(Dataset entries)
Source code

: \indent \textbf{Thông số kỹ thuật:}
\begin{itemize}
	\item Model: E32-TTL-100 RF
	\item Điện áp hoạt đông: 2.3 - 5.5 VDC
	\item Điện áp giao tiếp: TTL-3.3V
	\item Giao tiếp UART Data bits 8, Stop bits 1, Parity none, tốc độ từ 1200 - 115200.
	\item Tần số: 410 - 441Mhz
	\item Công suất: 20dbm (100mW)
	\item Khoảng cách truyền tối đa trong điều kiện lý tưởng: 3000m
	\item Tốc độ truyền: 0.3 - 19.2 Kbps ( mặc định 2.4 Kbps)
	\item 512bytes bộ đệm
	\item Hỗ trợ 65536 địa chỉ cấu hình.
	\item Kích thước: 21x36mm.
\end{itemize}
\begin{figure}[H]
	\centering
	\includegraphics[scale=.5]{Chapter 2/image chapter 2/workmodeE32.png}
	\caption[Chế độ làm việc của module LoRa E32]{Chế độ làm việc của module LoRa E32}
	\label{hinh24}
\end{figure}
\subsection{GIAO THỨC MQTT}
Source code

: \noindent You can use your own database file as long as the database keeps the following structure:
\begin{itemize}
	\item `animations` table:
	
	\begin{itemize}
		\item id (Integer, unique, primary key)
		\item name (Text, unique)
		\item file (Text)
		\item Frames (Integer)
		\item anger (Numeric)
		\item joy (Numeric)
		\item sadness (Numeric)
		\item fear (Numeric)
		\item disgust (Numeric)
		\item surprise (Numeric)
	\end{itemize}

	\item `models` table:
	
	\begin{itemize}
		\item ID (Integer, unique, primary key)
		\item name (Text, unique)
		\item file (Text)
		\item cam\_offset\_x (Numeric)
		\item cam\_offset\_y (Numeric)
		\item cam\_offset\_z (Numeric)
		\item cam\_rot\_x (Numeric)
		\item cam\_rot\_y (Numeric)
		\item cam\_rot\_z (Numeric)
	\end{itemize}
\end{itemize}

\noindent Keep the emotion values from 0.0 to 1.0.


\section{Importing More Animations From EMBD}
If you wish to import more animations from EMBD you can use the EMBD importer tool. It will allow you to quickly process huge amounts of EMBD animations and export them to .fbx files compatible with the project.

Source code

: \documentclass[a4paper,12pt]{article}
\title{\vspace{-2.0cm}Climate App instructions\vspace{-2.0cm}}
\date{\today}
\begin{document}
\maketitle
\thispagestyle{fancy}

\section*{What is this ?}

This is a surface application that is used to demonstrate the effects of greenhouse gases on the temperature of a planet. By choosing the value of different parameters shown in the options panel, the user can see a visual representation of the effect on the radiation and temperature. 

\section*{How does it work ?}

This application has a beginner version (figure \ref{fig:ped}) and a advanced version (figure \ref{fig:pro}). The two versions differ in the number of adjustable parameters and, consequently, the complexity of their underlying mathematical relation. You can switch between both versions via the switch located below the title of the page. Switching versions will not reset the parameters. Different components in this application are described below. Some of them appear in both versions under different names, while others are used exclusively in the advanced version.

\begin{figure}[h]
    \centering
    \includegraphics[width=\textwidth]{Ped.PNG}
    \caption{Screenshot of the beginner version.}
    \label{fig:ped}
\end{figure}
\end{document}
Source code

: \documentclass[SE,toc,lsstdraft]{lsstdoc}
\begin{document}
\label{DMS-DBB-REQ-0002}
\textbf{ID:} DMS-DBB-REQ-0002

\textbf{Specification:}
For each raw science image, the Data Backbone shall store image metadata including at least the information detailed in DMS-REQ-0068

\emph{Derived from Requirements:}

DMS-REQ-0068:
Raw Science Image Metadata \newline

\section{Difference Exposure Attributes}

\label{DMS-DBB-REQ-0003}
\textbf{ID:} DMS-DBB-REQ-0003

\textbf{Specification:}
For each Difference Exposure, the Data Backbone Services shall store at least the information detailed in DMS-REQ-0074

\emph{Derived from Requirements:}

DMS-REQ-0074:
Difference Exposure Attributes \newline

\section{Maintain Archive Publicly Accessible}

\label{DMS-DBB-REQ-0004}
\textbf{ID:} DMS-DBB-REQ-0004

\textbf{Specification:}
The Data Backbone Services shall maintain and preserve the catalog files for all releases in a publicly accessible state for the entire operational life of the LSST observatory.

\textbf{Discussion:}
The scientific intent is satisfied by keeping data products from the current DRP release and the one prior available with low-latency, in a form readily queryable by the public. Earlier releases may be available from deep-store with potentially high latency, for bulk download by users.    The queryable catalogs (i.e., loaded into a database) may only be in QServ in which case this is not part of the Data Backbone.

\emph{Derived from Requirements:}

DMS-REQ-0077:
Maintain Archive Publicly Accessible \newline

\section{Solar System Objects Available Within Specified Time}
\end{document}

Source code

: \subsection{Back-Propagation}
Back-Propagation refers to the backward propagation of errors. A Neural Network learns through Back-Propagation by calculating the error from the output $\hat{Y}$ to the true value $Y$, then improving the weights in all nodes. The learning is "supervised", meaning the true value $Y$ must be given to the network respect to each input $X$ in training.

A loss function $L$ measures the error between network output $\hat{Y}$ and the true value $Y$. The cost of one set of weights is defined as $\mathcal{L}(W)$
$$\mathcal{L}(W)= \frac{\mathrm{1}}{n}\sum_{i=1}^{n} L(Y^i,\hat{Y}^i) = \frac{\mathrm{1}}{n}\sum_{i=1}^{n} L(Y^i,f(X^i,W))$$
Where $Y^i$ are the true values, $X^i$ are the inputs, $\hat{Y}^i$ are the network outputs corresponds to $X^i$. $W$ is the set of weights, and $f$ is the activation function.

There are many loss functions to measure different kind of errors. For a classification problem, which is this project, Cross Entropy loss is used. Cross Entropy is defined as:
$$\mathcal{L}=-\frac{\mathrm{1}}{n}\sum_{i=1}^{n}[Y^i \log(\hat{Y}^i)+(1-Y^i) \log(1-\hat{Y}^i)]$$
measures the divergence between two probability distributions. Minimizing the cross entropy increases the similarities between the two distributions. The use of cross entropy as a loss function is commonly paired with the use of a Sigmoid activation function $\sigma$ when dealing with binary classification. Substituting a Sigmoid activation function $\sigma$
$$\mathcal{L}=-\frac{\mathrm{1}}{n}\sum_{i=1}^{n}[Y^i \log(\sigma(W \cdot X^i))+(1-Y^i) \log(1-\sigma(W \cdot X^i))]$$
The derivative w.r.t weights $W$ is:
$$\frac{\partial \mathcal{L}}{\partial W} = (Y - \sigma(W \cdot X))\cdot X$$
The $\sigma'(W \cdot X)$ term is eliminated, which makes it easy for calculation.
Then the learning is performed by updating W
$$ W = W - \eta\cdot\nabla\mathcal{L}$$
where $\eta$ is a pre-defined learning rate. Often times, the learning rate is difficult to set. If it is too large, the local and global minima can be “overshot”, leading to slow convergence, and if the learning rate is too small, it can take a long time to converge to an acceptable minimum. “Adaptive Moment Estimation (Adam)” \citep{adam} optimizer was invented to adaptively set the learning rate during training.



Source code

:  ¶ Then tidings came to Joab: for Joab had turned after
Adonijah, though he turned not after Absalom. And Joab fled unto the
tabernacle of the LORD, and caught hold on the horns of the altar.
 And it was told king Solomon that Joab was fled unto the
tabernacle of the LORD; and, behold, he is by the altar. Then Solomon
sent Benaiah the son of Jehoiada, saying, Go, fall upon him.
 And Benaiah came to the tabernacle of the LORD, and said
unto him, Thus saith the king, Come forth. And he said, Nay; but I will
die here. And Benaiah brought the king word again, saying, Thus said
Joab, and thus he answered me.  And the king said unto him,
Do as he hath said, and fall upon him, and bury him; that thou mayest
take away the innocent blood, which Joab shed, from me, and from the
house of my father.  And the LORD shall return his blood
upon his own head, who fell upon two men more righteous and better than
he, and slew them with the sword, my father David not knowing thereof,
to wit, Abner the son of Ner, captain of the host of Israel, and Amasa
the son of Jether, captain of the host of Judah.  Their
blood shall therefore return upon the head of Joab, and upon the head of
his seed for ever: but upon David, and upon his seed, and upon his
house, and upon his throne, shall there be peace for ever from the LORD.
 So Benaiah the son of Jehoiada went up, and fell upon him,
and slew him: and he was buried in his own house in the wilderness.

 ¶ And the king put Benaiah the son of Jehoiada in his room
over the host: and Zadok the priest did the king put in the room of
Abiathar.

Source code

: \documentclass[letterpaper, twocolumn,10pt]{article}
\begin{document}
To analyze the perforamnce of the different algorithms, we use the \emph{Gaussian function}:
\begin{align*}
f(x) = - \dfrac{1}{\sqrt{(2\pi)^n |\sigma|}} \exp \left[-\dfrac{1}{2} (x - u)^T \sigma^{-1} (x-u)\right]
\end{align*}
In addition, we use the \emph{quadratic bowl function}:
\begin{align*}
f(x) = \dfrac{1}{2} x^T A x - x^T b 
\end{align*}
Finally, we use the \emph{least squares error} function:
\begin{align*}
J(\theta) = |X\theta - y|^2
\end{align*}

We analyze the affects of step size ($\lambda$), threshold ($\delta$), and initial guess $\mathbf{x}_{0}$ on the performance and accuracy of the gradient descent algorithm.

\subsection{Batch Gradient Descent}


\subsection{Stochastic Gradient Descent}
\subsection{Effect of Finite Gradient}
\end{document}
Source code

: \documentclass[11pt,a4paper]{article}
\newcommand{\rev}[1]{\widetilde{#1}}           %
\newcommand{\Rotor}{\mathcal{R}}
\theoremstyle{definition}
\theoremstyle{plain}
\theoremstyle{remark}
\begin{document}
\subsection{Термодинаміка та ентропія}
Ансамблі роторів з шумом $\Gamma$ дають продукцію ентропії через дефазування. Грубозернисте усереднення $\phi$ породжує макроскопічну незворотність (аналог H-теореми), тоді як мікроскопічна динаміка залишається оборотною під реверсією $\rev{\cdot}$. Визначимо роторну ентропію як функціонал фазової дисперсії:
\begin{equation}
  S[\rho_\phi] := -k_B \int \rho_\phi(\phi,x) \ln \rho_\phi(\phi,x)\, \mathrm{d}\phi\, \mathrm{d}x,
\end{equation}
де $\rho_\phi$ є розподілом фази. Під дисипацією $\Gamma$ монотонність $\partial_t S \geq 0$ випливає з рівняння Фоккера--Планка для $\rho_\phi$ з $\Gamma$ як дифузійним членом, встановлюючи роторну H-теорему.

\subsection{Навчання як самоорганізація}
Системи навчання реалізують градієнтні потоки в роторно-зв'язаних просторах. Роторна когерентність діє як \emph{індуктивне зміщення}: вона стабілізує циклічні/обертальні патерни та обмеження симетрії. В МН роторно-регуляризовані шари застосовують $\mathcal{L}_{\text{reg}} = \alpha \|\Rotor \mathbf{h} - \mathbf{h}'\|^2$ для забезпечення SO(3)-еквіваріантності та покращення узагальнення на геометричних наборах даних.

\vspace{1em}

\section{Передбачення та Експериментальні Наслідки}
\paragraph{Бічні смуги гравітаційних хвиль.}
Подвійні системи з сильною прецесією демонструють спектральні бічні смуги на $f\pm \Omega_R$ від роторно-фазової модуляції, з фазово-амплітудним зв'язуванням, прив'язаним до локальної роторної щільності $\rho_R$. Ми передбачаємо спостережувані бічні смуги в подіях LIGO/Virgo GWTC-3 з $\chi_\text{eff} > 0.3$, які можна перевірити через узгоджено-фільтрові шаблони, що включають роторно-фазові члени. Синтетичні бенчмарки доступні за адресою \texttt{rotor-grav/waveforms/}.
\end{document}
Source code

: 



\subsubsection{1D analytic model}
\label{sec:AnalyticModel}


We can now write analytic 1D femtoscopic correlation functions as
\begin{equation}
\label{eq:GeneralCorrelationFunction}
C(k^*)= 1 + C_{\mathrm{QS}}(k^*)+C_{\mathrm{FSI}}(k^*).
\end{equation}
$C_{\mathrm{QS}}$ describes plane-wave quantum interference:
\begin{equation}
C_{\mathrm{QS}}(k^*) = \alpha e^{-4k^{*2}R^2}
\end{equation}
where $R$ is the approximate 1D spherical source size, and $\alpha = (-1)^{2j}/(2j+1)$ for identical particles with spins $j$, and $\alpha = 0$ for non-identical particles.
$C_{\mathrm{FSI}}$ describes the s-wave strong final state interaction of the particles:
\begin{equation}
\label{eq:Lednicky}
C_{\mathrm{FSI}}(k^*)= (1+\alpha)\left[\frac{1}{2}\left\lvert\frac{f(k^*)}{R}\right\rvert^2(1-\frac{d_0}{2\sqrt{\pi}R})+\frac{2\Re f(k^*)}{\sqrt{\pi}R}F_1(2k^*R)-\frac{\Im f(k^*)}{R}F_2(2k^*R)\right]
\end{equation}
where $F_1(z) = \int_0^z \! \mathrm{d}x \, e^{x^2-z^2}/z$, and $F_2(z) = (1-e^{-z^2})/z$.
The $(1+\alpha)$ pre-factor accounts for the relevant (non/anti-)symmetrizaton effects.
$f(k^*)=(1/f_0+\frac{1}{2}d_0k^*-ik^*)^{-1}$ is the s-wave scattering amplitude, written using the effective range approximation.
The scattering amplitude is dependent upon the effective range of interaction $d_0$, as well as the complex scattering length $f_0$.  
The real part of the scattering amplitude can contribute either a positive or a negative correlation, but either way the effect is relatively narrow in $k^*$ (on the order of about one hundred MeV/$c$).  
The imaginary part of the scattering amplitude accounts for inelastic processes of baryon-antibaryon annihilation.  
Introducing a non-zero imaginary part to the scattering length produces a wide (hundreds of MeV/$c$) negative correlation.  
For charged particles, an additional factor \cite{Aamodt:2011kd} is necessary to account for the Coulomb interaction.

- Task to complete
Filter the data for the string "classification". Copy each matching line.

- Solution to this exercise
There are many loss functions to measure different kind of errors. For a classification problem, which is this project, Cross Entropy loss is used. Cross Entropy is defined as:
measures the divergence between two probability distributions. Minimizing the cross entropy increases the similarities between the two distributions. The use of cross entropy as a loss function is commonly paired with the use of a Sigmoid activation function $\sigma$ when dealing with binary classification. Substituting a Sigmoid activation function $\sigma$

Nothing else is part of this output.